→ **Problem description**
Among the records below, find the lines with the word "子网关联" and copy them.

→ **Extracted information**
——
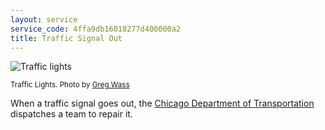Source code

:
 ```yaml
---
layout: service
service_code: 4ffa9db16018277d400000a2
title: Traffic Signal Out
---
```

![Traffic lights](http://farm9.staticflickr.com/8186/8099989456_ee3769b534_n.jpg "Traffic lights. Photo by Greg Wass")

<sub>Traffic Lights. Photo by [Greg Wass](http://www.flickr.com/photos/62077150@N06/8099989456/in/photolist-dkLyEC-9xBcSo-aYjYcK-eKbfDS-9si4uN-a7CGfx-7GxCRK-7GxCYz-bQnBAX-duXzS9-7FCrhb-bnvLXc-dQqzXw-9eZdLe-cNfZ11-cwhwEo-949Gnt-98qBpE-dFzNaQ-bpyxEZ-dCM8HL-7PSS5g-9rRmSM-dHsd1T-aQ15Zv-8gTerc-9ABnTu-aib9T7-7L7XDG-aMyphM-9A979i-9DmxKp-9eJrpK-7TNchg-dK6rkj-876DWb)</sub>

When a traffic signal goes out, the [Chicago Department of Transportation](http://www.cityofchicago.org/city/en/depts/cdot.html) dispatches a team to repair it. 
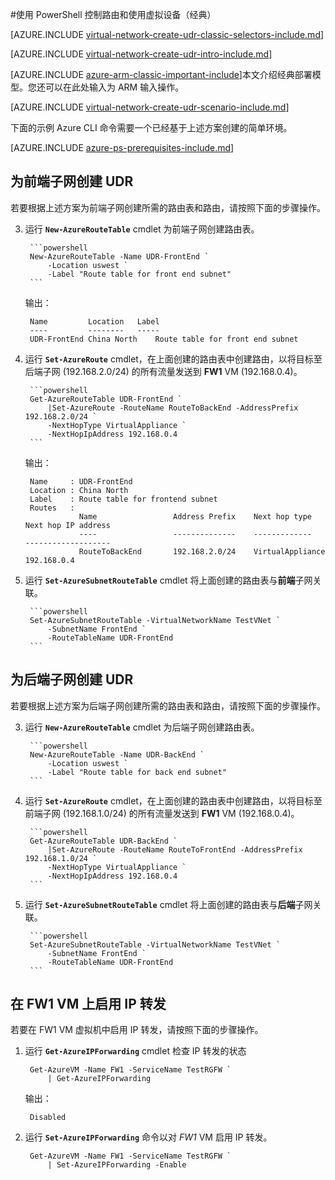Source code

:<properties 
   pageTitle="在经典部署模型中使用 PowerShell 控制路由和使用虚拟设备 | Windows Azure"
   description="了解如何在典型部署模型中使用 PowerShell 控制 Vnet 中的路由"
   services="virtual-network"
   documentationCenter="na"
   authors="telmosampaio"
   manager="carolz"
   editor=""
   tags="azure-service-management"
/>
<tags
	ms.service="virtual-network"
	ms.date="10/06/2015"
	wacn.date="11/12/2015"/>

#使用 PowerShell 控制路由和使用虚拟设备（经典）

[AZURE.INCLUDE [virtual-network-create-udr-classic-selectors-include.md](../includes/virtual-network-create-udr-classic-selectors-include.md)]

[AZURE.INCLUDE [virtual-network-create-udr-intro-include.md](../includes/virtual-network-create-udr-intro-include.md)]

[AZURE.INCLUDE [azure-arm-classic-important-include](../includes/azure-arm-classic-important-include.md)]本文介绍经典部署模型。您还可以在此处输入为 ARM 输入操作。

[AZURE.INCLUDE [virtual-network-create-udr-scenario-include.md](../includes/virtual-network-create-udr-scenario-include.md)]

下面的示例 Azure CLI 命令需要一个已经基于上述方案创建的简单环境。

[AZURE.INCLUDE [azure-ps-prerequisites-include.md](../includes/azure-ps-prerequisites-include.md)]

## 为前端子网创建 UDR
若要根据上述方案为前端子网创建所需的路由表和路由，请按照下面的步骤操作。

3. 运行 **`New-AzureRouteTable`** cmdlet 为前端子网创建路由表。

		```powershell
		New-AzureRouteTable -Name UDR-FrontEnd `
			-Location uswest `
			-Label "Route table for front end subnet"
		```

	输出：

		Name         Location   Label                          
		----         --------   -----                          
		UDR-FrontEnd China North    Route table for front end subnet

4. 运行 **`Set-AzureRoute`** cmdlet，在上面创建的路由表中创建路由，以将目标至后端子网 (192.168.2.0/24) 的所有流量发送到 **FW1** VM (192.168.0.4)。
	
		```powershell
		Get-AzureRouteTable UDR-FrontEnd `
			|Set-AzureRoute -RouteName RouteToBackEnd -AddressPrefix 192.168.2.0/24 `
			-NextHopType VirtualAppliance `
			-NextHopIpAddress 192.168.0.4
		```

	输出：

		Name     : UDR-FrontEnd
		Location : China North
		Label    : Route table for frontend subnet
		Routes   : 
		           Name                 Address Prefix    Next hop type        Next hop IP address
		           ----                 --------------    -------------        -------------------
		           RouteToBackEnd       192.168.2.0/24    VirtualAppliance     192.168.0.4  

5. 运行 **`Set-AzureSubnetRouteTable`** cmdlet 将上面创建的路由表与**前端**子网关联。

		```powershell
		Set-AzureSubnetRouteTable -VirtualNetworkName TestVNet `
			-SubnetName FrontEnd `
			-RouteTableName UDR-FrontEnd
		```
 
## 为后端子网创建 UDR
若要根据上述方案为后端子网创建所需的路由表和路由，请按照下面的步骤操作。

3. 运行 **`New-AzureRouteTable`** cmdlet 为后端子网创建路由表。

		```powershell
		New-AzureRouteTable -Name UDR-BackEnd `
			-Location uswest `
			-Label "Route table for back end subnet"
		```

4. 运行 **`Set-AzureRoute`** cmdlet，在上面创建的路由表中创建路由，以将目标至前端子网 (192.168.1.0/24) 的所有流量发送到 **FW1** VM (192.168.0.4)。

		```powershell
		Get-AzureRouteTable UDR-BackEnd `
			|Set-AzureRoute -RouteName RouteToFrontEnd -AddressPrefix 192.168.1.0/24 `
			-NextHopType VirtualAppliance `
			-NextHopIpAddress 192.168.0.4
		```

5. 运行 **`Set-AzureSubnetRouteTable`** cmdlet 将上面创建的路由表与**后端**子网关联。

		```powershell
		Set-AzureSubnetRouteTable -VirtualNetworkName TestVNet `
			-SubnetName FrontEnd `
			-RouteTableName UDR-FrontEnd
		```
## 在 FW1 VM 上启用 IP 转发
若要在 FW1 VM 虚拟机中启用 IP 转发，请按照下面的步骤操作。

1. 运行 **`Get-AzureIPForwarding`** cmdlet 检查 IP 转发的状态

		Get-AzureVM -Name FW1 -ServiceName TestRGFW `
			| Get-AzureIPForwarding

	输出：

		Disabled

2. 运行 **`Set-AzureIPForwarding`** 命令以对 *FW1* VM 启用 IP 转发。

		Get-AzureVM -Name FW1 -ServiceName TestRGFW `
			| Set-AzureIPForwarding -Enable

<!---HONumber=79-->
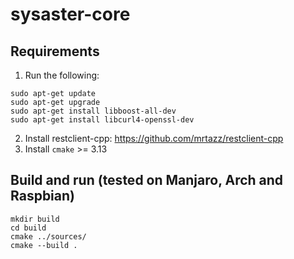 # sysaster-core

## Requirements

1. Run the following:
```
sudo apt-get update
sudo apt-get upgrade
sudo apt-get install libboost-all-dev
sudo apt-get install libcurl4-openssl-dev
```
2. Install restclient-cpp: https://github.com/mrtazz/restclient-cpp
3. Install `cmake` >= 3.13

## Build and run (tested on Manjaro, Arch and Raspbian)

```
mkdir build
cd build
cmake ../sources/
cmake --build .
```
——
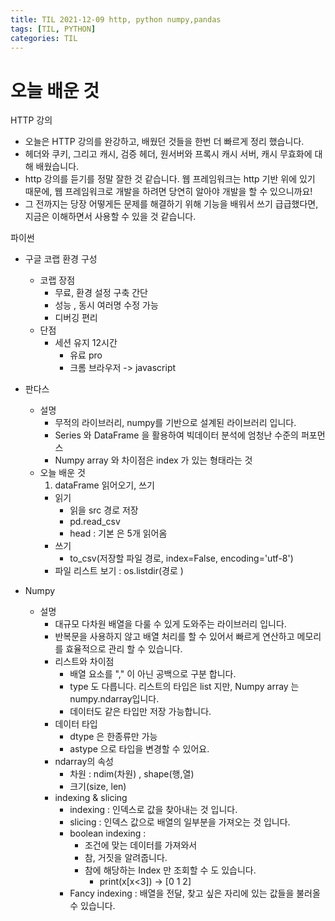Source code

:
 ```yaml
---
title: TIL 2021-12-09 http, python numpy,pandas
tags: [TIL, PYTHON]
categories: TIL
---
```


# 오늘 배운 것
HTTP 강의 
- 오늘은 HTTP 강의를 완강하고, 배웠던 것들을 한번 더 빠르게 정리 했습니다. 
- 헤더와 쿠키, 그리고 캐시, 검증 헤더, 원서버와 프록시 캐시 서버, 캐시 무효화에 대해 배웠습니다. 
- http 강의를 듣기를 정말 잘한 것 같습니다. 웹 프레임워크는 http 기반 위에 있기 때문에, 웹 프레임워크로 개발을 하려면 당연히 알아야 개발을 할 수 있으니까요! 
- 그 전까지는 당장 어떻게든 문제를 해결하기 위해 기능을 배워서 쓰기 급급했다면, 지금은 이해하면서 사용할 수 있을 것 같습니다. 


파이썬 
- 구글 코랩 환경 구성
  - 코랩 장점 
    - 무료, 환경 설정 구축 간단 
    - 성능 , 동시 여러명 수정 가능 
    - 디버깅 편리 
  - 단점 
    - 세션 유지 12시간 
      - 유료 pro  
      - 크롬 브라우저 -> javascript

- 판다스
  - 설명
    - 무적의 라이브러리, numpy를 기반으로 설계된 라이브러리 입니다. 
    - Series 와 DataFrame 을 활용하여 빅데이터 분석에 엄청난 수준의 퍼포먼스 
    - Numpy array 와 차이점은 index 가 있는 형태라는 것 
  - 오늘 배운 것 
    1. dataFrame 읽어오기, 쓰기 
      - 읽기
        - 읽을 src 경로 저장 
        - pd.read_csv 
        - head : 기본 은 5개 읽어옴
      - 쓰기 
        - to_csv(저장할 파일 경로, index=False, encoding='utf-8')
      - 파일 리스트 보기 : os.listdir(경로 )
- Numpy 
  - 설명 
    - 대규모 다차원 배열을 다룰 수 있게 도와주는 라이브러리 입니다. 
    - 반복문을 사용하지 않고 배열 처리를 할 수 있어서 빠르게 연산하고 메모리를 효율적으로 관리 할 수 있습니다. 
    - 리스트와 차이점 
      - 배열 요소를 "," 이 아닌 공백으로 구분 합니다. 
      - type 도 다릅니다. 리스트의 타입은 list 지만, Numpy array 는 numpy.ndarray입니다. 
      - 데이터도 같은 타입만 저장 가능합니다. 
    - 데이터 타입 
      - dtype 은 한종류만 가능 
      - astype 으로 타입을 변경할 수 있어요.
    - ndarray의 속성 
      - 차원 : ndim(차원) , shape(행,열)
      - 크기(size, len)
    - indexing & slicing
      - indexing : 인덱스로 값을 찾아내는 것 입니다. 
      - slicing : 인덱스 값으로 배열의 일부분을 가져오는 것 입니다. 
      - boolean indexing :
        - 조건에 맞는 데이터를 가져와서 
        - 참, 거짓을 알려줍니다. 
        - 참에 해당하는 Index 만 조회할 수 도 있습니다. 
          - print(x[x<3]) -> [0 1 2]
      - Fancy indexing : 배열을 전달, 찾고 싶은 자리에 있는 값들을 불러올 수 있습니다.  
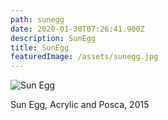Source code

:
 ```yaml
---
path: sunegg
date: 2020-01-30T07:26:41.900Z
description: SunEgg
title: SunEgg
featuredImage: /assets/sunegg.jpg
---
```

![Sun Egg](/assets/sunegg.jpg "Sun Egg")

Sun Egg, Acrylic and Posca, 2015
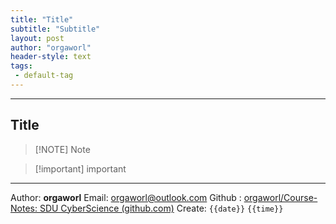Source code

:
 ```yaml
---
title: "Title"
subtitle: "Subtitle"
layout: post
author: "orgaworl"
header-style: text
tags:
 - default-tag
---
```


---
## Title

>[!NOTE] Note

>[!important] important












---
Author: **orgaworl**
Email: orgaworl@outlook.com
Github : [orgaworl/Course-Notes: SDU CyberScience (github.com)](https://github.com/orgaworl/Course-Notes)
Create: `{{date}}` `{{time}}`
——
→ **Your solution**
5. 运行 **`Set-AzureSubnetRouteTable`** cmdlet 将上面创建的路由表与**前端**子网关联。
5. 运行 **`Set-AzureSubnetRouteTable`** cmdlet 将上面创建的路由表与**后端**子网关联。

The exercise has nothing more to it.